I got this one thought going through my head about how I'm never going to find the right guy...well I know I will if it is God's plan and I know that I just need to have patience and blah blah blah. Well I can do that but do you know what I really want? I want what I used to have. The best guy friend in the entire world. Better than any other a girl could have. One where it doesn't matter that you just came form your boyfriend's house and you are holding hands with him. One that you can cuddle with and just hold and there are no worries about oh maybe he likes me or vise versa. I miss being able to just call and talk to him for hours upon end about nothing in particular and laugh about everything and anything just because you know the person so well you can almost tell what they are thinking and it just makes you love them so much more. I miss the fact that when something happened neither one of us ever hesitated to pick up the phone right away and call the other without even thinking 'hmm I need to tell them'. I miss just being able to go over there and it not be weird.
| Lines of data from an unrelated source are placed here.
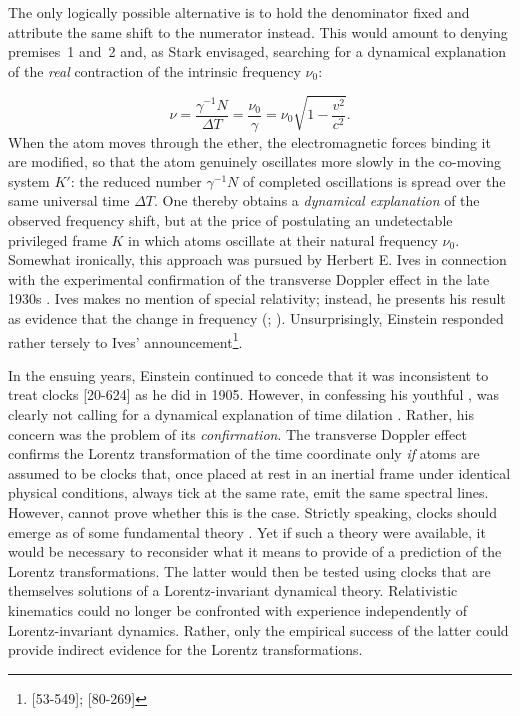 \documentclass[pdflatex]{sn-jnl}
\newcommand{\tDe}{transverse Doppler effect\xspace}
\begin{document}
The only logically possible alternative is to hold the denominator fixed and attribute the same shift to the numerator instead. This would amount to denying premises~1 and~2 and, as Stark envisaged, searching for a dynamical explanation of the \emph{real} contraction of the intrinsic frequency $\nu_0$:

\begin{equation}
\nu = \frac{\gamma^{-1}N}{\Delta T}
= \frac{\nu_0}{\gamma}
= \nu_0 \sqrt{1-\frac{v^2}{c^2}}.
\end{equation}
%
When the atom moves through the ether, the electromagnetic forces binding it are modified, so that the atom genuinely oscillates more slowly in the co-moving system $K'$: the reduced number $\gamma^{-1}N$ of completed oscillations is spread over the same universal time $\Delta T$. One thereby obtains a \emph{dynamical explanation} of the observed frequency shift, but at the price of postulating an undetectable privileged frame $K$ in which atoms oscillate at their natural frequency $\nu_0$. Somewhat ironically, this approach was pursued by Herbert E. Ives \citep{Ives1938} in connection with the experimental confirmation of the \tDe in the late 1930s \citep{Lalli2013}. Ives makes no mention of special relativity; instead, he presents his result as evidence that the change in frequency  (\citealp[225]{Ives1938}; \citealp[see][374]{Ives1941-05}). Unsurprisingly, Einstein responded rather tersely to Ives’ announcement\footnote{[53-549]; [80-269]}.

In the ensuing years, Einstein continued to concede that it was inconsistent to treat clocks  [20-624] as he did in 1905. However, in confessing his youthful , \citet[61]{Einstein1949} was clearly not calling for a dynamical explanation of time dilation \ala \citet{Ives1947}. Rather, his concern was the problem of its \emph{confirmation}. The \tDe confirms the Lorentz transformation of the time coordinate only \emph{if} atoms are assumed to be  clocks that, once placed at rest in an inertial frame under identical physical conditions, always tick at the same rate, \ie emit the same spectral lines. However, \sr cannot prove whether this is the case. Strictly speaking, clocks should emerge as  of some fundamental theory \citep[59]{Einstein1949}. Yet if such a theory were available, it would be necessary to reconsider what it means to provide  of a prediction of the Lorentz transformations. The latter would then be tested using clocks that are themselves solutions of a Lorentz-invariant dynamical theory. Relativistic kinematics could no longer be confronted with experience independently of Lorentz-invariant dynamics. Rather, only the empirical success of the latter could provide indirect evidence for the Lorentz transformations.
\end{document}
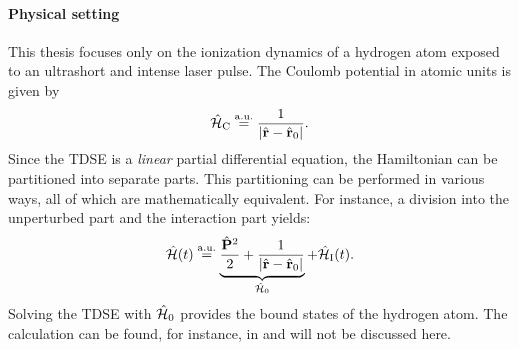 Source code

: \paragraph{Physical setting}
This thesis focuses only on the ionization dynamics of a hydrogen atom exposed to an ultrashort and intense laser pulse.
The Coulomb potential in atomic units is given by
\begin{equation*}
    \hat{\mathcal{H}}_{\mathrm{C}} \stackrel{\mathrm{a.u.}}{=} \frac{1}{|\hat{\mathbf{r}}-\hat{\mathbf{r}}_0|}.
\end{equation*}
Since the TDSE is a \emph{linear} partial differential equation, the Hamiltonian can be partitioned into separate parts.
This partitioning can be performed in various ways, all of which are mathematically equivalent.
For instance, a division into the unperturbed part and the interaction part yields:
\begin{equation*}
    \hat{\mathcal{H}}(t) \stackrel{\mathrm{a.u.}}{=} \underbrace{\frac{\hat{\mathbf{P}}^2}{2}+\frac{1}{|\hat{\mathbf{r}}-\hat{\mathbf{r}}_0|}}_{\hat{\mathcal{H}}_0} + \hat{\mathcal{H}}_{\mathrm{I}}(t).
\end{equation*}
Solving the TDSE with $\hat{\mathcal{H}}_0$ provides the bound states of the hydrogen atom.
The calculation can be found, for instance, in \cite{sakurai} and will not be discussed here.




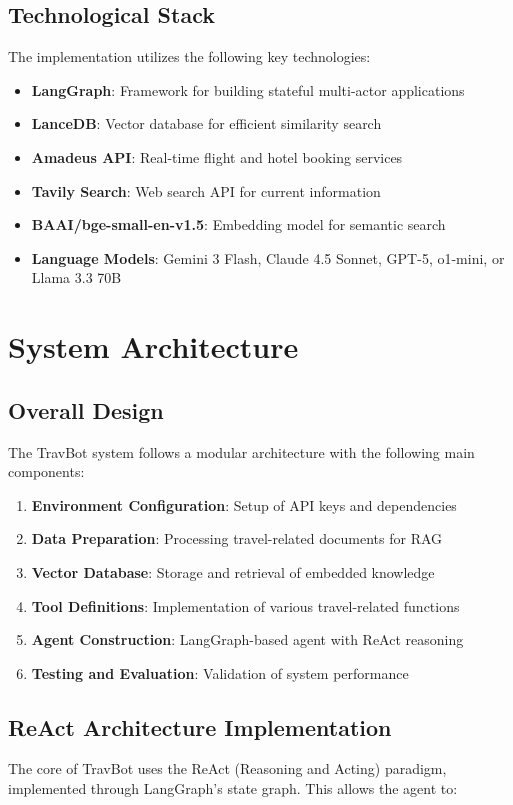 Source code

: \documentclass[12pt,a4paper]{article}
\begin{document}
\subsection{Technological Stack}
The implementation utilizes the following key technologies:
\begin{itemize}
\item \textbf{LangGraph}: Framework for building stateful multi-actor applications
\item \textbf{LanceDB}: Vector database for efficient similarity search
\item \textbf{Amadeus API}: Real-time flight and hotel booking services
\item \textbf{Tavily Search}: Web search API for current information
\item \textbf{BAAI/bge-small-en-v1.5}: Embedding model for semantic search
\item \textbf{Language Models}: Gemini 3 Flash, Claude 4.5 Sonnet, GPT-5, o1-mini, or Llama 3.3 70B
\end{itemize}

\section{System Architecture}

\subsection{Overall Design}
The TravBot system follows a modular architecture with the following main components:

\begin{enumerate}
\item \textbf{Environment Configuration}: Setup of API keys and dependencies
\item \textbf{Data Preparation}: Processing travel-related documents for RAG
\item \textbf{Vector Database}: Storage and retrieval of embedded knowledge
\item \textbf{Tool Definitions}: Implementation of various travel-related functions
\item \textbf{Agent Construction}: LangGraph-based agent with ReAct reasoning
\item \textbf{Testing and Evaluation}: Validation of system performance
\end{enumerate}

\subsection{ReAct Architecture Implementation}
The core of TravBot uses the ReAct (Reasoning and Acting) paradigm, implemented through LangGraph's state graph. This allows the agent to:
\end{document}
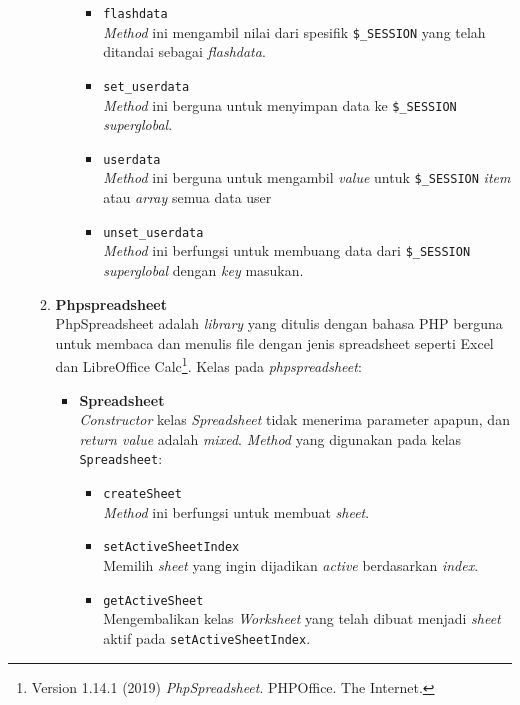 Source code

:\documentclass[a4paper,twoside]{article}
\begin{document}
\begin{enumerate}
\begin{enumerate}
\begin{itemize}
\begin{itemize}
			\item \texttt{flashdata} \\
			 \textit{Method} ini mengambil nilai dari spesifik \texttt{\$\_SESSION} yang telah ditandai sebagai \textit{flashdata}.
			 
			\item \texttt{set\_userdata} \\
			\textit{Method} ini berguna untuk menyimpan data ke \texttt{\$\_SESSION} \textit{superglobal}.
			
			\item \texttt{userdata} \\
			\textit{Method} ini berguna untuk mengambil \textit{value} untuk \texttt{\$\_SESSION} \textit{item} atau \textit{array} semua data user
			
			\item \texttt{unset\_userdata} \\
			\textit{Method} ini berfungsi untuk membuang data dari \texttt{\$\_SESSION} \textit{superglobal} dengan \textit{key} masukan.
		\end{itemize}	
		\end{itemize}
	
	\item \textbf{Phpspreadsheet} \\
	PhpSpreadsheet adalah \textit{library} yang ditulis dengan bahasa PHP berguna untuk membaca dan menulis file dengan jenis spreadsheet seperti Excel dan LibreOffice Calc\footnote{Version 1.14.1 (2019) \textit{PhpSpreadsheet}. PHPOffice. The Internet.}. Kelas pada \textit{phpspreadsheet}:
	\begin{itemize}		 
		\item \textbf{Spreadsheet} \\ 
		\textit{Constructor} kelas \textit{Spreadsheet} tidak menerima parameter apapun, dan \textit{return value} adalah \textit{mixed}. \textit{Method} yang digunakan pada kelas \texttt{Spreadsheet}:
		\begin{itemize}
			\item \texttt{createSheet} \\
			\textit{Method} ini berfungsi untuk membuat \textit{sheet}.
			\item \texttt{setActiveSheetIndex} \\
			Memilih \textit{sheet} yang ingin dijadikan \textit{active} berdasarkan \textit{index}.
			\item \texttt{getActiveSheet} \\
			Mengembalikan kelas \textit{Worksheet} yang telah dibuat menjadi \textit{sheet} aktif pada \texttt{setActiveSheetIndex}.
		\end{itemize}
	

\end{itemize}
\end{enumerate}
\end{enumerate}
\end{document}
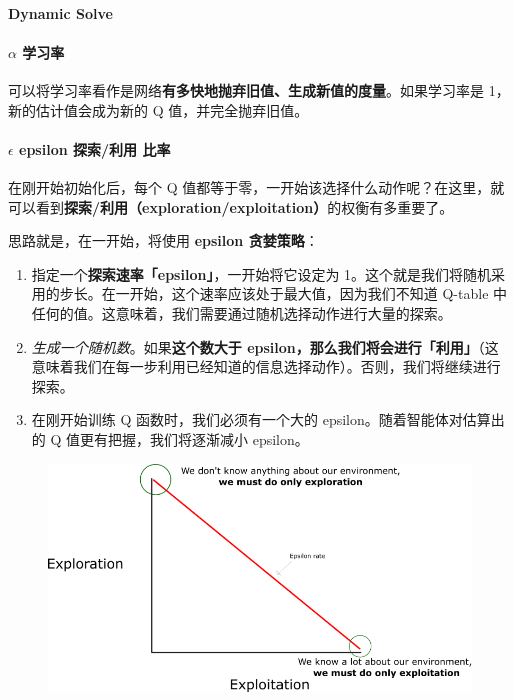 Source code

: \documentclass[UTF8,a4paper,12pt]{ctexbook}
\begin{document}
			\paragraph{Dynamic Solve}

			
			\paragraph{$\alpha$ 学习率}
				可以将学习率看作是网络\textbf{有多快地抛弃旧值、生成新值的度量}。如果学习率是 1，新的估计值会成为新的 Q 值，并完全抛弃旧值。
			
			\paragraph{$\epsilon$ epsilon 探索/利用 比率}
				在刚开始初始化后，每个 Q 值都等于零，一开始该选择什么动作呢？在这里，就可以看到\textbf{探索/利用}\textbf{（exploration/exploitation）}的权衡有多重要了。
			
				思路就是，在一开始，将使用 \textbf{epsilon 贪婪策略}：
				
				\begin{enumerate}[itemindent = 1em]
					\item 指定一个\textbf{探索速率「epsilon」}，一开始将它设定为 1。这个就是我们将随机采用的步长。在一开始，这个速率应该处于最大值，因为我们不知道 Q-table 中任何的值。这意味着，我们需要通过随机选择动作进行大量的探索。
					\item \textit{生成一个随机数}。如果\textbf{这个数大于 epsilon，那么我们将会进行「利用」}（这意味着我们在每一步利用已经知道的信息选择动作）。否则，我们将继续进行探索。
					\item 在刚开始训练 Q 函数时，我们必须有一个大的 epsilon。随着智能体对估算出的 Q 值更有把握，我们将逐渐减小 epsilon。
				\end{enumerate}
				
				\begin{figure}[H]
					\centering
					\includegraphics[width=\linewidth]{epsilon}
				\end{figure}
	
\end{document}
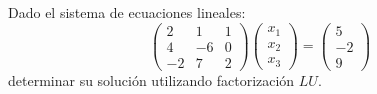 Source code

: \documentclass[a4,11pt]{aleph-notas}
\begin{document}
\begin{ejer}
    Dado el sistema de ecuaciones lineales:
    \[
        \begin{pmatrix}
             2 &  1 & 1\\
             4 & -6 & 0\\
            -2 &  7 & 2
        \end{pmatrix}
        \begin{pmatrix}
            x_1 \\ x_2 \\ x_3
        \end{pmatrix}
        =
        \begin{pmatrix}
            5 \\ -2 \\ 9
        \end{pmatrix}
    \]
    determinar su solución utilizando factorización $LU$.
\end{ejer}
\end{document}
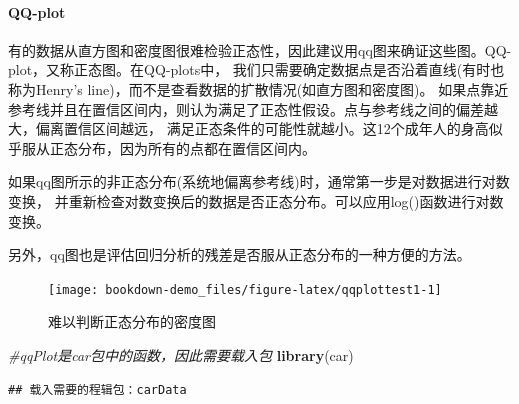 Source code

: \documentclass[
]{article}
\newenvironment{Shaded}{\begin{snugshade}}{\end{snugshade}}
\newcommand{\CommentTok}[1]{\textcolor[rgb]{0.56,0.35,0.01}{\textit{#1}}}
\newcommand{\DataTypeTok}[1]{\textcolor[rgb]{0.13,0.29,0.53}{#1}}
\newcommand{\DecValTok}[1]{\textcolor[rgb]{0.00,0.00,0.81}{#1}}
\newcommand{\KeywordTok}[1]{\textcolor[rgb]{0.13,0.29,0.53}{\textbf{#1}}}
\newcommand{\NormalTok}[1]{#1}
\newcommand{\OperatorTok}[1]{\textcolor[rgb]{0.81,0.36,0.00}{\textbf{#1}}}
\newcommand{\StringTok}[1]{\textcolor[rgb]{0.31,0.60,0.02}{#1}}
\begin{document}
\hypertarget{qq-plot}{%
\paragraph{QQ-plot}\label{qq-plot}}

有的数据从直方图和密度图很难检验正态性，因此建议用qq图来确证这些图。QQ-plot，又称正态图。在QQ-plots中，
我们只需要确定数据点是否沿着直线(有时也称为Henry's line)，而不是查看数据的扩散情况(如直方图和密度图)。
如果点靠近参考线并且在置信区间内，则认为满足了正态性假设。点与参考线之间的偏差越大，偏离置信区间越远，
满足正态条件的可能性就越小。这12个成年人的身高似乎服从正态分布，因为所有的点都在置信区间内。

如果qq图所示的非正态分布(系统地偏离参考线)时，通常第一步是对数据进行对数变换，
并重新检查对数变换后的数据是否正态分布。可以应用log()函数进行对数变换。

另外，qq图也是评估回归分析的残差是否服从正态分布的一种方便的方法。

\begin{figure}

{\centering \texttt{[image: bookdown-demo\_files/figure-latex/qqplottest1-1]} 

}

\caption{难以判断正态分布的密度图}\label{fig:qqplottest1}
\end{figure}

\begin{Shaded}
\begin{Highlighting}[]
\CommentTok{#qqPlot是car包中的函数，因此需要载入包}
\KeywordTok{library}\NormalTok{(car)}
\end{Highlighting}
\end{Shaded}

\begin{verbatim}
## 载入需要的程辑包：carData
\end{verbatim}

\begin{Shaded}
\end{Shaded}
\end{document}
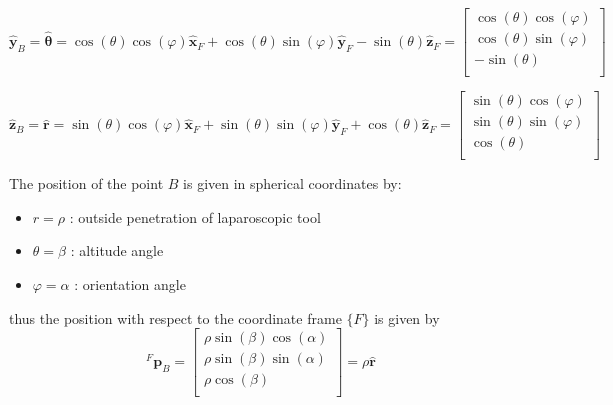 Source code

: \begin{equation}
\hat{\mathbf{y}}^{}_B = \hat{\mathbf{θ}} = \cos(θ)\cos(φ)\hat{\mathbf{x}}^{}_F + \cos(θ)\sin(φ)\hat{\mathbf{y}}^{}_F - \sin(θ)\hat{\mathbf{z}}^{}_F
= \begin{bmatrix}
\cos(θ)\cos(φ) \\
\cos(θ)\sin(φ) \\
- \sin(θ) \\
\end{bmatrix}
\end{equation}

\begin{equation}
\hat{\mathbf{z}}^{}_B = \hat{\mathbf{r}} = \sin(θ)\cos(φ)\hat{\mathbf{x}}^{}_F + \sin(θ)\sin(φ)\hat{\mathbf{y}}^{}_F + \cos(θ)\hat{\mathbf{z}}^{}_F
= \begin{bmatrix}
\sin(θ)\cos(φ) \\
\sin(θ)\sin(φ) \\
\cos(θ) \\
\end{bmatrix}
\end{equation}

The position of the point $B$ is given in spherical coordinates by:
\begin{itemize}
	\item $r=ρ$ : outside penetration of laparoscopic tool
	\item $θ=β$ : altitude angle
	\item $φ=α$ : orientation angle
\end{itemize}
thus the position with respect to the coordinate frame $\lbrace F \rbrace$ is given by
\begin{equation}
{}^{F}\mathbf{p}^{}_B = \begin{bmatrix}
ρ\sin(β)\cos(α) \\
ρ\sin(β)\sin(α) \\
ρ\cos(β) \\
\end{bmatrix} = ρ \hat{\mathbf{r}}
\end{equation}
I miss the warmth of his arms around me and just the feeling I got when he was around. I miss being able to tell him anything and everything and him soaking it all in and not getting bored hearing about all of my crazy drama. I miss the times he would spend the night and when my parents would go to bed he would sit in the hallway and talk so that he wasn't breaking the rules but yet we could stay up and talk half the night. I miss how we could stare into each other's eyes and get lost inside. I miss the friendship I once had. The one that at some point all went bad. I miss the love I have now lost. I would try to get back at all cost, if only I had faith in me, and the future I could better see.



Ok it kind of ended up like a poem but not quite but thats my blabber for today....and yes I haven't taken my zoloft for a couple days so my posts have been a bit down but well thats me so whatever. I just took it a few minutes ago though so it's all good. I will be going now and shall try to update soon. G'day!

Dec 16, 2004

I'm back for yet more ranting and I really don't care if you don't like it because it's not for you to decide what I write on here...it's my decision so if ya don't like it don't read it...
Anyway, why is it that society relies so heavily on medications? Is it just me or is it just pathetic? I man I myself take certain prescriptions on a daily basis or almost and well just think....what happened when people didn’t have depression medicine or allergy medicine or what not. I mean they lived they were happy they survived. No big deal yet in today’s world everyone must be upbeat and peppy and oh so cheery all the time. Well ya know what some times people have bad days, and there's not a thing you can do about it. They'll get over it and you will to. Ok just had to say that

Now um let's see only one more day and one more semester until I have no more high school left whatsoever. Weird. I have a lot of things going through my head and well I can't even explain it all. I just wana get it all out. I wana go outa town by myself and just work stuff out in my head for a few days. I just want to get away form everything going on and everybody. No offense to anyone I just wants some time alone to relax and sort myself out. I just wana get it all off my mind. Anyway.... I’m out just wanted to say that.

Dec 15, 2004

Contradiction
F:

Your Beauty lies
in Contradiction. Controversial, unpredictable, and
never what anyone expects.
You appearance and your personality are two
opposite things. Even your
appearance sends different signals to different
people. To some you may look
innocent and sweet, to others you look mysterious
and intimidating at the same
time. No one ever knows what to expect with you.
You are a little bit of
everything all mixed together. You can be watching
the football game with the
guys one minute and the next out shopping at the
mall. You seem to be almost a
different person every time you meet someone, but
at the same time you know
exactly who you are and there is always that one
thing that makes you you. You
enjoy keeping people guessing and people love how
completely unpredictable you
are.



Some Things
That Represent You:



Element:
Fire, Water Animal: Chameleon Color:
Dark Tones, Light
Tones Song: Everything by Alanis Morriesette
Expression:
Half-smile



Gemstone:
Opal Mythological Creature: Gryphon,
Half-breeds Planet: Mars Hair
Color:
Red Eye Color:
Brown



Quote:
"Appearances can be deceiving."




Where Does Your Beauty Lie? ..::Original Pictures Are Back! Detailed Results::..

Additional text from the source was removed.